WHAT YOU SHOULD DO ▸
Where does the word "boolean" occur in the entries below? Copy every line that has it.

BEGIN DATA FOR PROCESSING

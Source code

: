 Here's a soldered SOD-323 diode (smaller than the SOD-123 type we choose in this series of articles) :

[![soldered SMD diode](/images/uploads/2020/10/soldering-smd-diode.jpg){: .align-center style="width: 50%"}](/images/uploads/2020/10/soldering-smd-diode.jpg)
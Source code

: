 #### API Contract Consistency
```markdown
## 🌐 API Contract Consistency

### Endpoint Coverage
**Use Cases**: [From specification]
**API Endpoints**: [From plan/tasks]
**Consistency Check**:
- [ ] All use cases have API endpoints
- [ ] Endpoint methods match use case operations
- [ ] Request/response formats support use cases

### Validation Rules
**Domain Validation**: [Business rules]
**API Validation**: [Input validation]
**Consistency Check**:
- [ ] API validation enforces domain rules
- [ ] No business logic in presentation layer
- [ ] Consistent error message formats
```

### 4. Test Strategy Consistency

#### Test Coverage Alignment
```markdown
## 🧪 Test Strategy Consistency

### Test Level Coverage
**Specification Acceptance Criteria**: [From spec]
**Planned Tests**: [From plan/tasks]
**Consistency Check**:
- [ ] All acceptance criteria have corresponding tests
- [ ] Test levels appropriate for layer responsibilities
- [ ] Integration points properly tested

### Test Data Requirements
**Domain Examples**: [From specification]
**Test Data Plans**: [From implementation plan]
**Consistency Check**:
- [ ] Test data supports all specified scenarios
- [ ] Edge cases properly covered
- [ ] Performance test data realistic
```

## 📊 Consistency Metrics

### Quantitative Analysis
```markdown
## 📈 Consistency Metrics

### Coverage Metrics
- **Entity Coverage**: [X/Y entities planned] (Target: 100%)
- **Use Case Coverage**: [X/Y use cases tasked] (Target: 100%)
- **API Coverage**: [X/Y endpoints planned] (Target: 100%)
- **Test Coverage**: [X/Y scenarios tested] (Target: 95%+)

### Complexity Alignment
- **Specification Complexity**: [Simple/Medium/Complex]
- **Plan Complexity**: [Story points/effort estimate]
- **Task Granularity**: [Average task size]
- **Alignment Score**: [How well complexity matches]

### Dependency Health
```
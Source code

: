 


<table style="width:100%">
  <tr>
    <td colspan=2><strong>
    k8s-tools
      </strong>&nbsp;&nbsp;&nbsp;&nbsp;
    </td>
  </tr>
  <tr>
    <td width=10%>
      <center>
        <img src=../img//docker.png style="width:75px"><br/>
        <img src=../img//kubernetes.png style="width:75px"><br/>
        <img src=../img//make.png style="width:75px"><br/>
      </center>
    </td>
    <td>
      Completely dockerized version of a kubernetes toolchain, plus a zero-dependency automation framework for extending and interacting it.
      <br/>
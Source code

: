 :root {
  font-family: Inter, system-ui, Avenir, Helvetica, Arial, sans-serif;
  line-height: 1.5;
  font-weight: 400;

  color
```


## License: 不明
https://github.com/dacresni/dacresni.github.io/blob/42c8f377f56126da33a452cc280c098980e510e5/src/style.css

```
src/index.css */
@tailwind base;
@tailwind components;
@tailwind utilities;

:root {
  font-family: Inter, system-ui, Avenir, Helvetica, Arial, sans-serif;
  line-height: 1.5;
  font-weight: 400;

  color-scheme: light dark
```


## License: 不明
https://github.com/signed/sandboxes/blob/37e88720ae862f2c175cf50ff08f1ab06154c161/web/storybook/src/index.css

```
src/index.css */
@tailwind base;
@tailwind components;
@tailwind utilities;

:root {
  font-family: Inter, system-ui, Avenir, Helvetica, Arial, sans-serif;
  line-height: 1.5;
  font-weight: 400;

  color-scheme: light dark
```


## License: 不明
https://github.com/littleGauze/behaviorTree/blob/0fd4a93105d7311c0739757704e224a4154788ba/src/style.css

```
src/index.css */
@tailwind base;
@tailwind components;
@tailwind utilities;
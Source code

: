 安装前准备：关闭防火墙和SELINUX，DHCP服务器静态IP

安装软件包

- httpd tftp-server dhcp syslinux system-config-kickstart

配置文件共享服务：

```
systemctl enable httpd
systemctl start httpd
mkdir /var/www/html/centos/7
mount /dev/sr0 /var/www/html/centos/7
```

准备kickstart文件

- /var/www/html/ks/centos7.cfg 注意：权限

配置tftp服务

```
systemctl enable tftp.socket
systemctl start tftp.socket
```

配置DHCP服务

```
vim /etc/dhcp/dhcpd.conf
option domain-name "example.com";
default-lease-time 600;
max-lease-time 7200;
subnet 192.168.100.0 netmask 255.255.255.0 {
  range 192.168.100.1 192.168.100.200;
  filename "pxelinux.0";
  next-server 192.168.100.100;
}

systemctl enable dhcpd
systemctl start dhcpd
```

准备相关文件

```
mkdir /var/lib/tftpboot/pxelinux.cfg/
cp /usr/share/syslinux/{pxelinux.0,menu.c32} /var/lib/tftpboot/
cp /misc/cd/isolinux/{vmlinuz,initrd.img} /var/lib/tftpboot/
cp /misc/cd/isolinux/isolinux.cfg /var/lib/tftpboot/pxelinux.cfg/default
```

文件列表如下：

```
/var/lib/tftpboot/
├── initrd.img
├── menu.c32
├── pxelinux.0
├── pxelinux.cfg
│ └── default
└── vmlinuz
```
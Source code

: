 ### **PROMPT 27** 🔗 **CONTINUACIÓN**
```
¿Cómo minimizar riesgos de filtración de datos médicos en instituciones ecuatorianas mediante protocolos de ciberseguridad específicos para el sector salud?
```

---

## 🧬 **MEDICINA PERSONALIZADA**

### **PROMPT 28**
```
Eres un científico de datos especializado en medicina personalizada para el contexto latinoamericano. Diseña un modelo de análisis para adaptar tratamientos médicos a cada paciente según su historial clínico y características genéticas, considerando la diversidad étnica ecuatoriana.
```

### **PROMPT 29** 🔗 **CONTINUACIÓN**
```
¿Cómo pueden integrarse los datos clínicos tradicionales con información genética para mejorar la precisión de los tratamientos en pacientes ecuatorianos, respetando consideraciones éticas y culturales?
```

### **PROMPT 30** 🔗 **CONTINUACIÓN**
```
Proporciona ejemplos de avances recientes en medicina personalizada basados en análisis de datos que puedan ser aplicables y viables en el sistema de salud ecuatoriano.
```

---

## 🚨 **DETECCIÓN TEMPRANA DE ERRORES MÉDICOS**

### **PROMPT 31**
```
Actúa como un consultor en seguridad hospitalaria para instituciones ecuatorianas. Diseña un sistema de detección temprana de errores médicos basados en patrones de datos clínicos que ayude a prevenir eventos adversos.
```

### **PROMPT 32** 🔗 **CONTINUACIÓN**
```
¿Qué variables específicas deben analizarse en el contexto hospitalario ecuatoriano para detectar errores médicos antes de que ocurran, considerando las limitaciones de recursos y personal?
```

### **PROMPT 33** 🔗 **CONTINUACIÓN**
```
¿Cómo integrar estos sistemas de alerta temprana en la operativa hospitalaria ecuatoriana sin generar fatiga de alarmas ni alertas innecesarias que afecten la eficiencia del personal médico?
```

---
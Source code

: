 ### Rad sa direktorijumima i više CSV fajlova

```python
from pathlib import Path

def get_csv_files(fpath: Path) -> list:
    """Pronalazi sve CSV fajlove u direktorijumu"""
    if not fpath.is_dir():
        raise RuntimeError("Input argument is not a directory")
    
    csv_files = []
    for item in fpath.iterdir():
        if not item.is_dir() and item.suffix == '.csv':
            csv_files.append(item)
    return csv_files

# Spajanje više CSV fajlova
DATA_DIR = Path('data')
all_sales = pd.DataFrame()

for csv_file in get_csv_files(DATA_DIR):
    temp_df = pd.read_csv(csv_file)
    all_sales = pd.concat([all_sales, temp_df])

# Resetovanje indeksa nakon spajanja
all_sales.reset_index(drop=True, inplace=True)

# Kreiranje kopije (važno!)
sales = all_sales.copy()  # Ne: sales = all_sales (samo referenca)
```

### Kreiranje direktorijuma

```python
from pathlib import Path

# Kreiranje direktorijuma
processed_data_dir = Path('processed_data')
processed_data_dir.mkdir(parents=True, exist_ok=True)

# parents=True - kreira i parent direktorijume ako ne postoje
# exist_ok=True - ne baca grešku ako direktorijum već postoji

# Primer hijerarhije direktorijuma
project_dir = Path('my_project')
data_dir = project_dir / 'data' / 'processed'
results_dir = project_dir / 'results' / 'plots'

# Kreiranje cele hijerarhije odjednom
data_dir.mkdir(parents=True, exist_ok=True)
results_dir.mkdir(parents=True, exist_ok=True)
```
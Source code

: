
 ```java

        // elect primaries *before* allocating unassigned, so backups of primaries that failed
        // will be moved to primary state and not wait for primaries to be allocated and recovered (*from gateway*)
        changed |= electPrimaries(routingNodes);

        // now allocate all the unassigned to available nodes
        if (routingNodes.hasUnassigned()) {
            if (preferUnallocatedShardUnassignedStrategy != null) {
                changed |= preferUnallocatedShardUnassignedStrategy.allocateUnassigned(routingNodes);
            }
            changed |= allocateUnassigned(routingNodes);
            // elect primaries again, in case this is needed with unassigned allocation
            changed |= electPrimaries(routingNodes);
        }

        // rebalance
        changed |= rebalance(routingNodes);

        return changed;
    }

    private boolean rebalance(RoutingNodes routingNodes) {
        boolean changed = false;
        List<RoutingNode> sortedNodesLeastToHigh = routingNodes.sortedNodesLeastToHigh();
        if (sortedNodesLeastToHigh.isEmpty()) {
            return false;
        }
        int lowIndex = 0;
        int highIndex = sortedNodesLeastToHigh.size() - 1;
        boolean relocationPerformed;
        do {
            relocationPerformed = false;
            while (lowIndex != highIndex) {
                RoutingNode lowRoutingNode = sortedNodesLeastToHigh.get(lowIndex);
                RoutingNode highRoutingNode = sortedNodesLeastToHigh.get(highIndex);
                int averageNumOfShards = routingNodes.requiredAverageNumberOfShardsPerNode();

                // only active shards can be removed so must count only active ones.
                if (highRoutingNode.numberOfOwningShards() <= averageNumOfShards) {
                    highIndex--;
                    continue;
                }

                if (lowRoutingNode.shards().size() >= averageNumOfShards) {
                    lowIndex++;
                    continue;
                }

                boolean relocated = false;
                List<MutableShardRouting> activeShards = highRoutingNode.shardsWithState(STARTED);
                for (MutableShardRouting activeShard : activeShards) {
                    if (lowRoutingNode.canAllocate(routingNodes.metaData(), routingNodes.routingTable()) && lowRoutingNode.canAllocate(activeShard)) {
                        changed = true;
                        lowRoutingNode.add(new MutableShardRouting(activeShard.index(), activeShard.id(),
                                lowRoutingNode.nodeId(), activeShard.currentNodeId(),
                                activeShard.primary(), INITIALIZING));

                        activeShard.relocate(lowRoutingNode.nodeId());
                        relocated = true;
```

END DATA FOR PROCESSING

RESULT BELOW ▸
    private boolean rebalance(RoutingNodes routingNodes) {
        boolean changed = false;
        boolean relocationPerformed;
                boolean relocated = false;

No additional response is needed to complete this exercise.